"Done at the National Institute, Messidor 11, year 10.
"(Signed) Laplace, Halle, Coulomb,
Hauy. Biot, Reporter."
It was not until twelve months after the publication of his first Bakerian Lecture, that Davy received the intelligence that the prize of three thousand francs had been awarded him by the Institute of France, for his discoveries announced in the Philosophical Transactions for the year 1807.
Mr. Poole, in a late communication, informs me that he was in London soon after the letter communicating this gratifying intelligence had been received from France; and that Davy, upon showing it to him, observed, "Some people say I ought not to accept this prize; and there have been foolish paragraphs in the papers to that effect; but if the two countries or governments are at war, the men of science are not.
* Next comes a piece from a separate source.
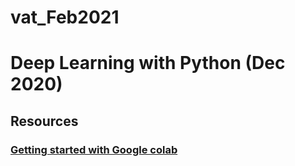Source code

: # vat_Feb2021

# Deep Learning with Python (Dec 2020)


## Resources

### [Getting started with Google colab](https://towardsdatascience.com/getting-started-with-google-colab-f2fff97f594c)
That would, indeed, be a civil war of the worst description: we should rather, through the instrumentality of men of science, soften the asperities of national hostility."
After Davy had been elected Secretary to the Royal Society, he appears to have been confined to town during the autumn of 1807, when he wrote the following letter.
TO THOMAS POOLE, ESQ.
August 28th, 1807.
MY DEAR POOLE,
I am obliged to be in the neighbourhood of town during the greater part of the summer, for the purpose of correcting the press for the Philosophical Transactions.
I made a rapid journey into Cornwall for the sake of seeing my family; and it was not in my power, had I received your letter at Lyme, to have accepted your kind invitation.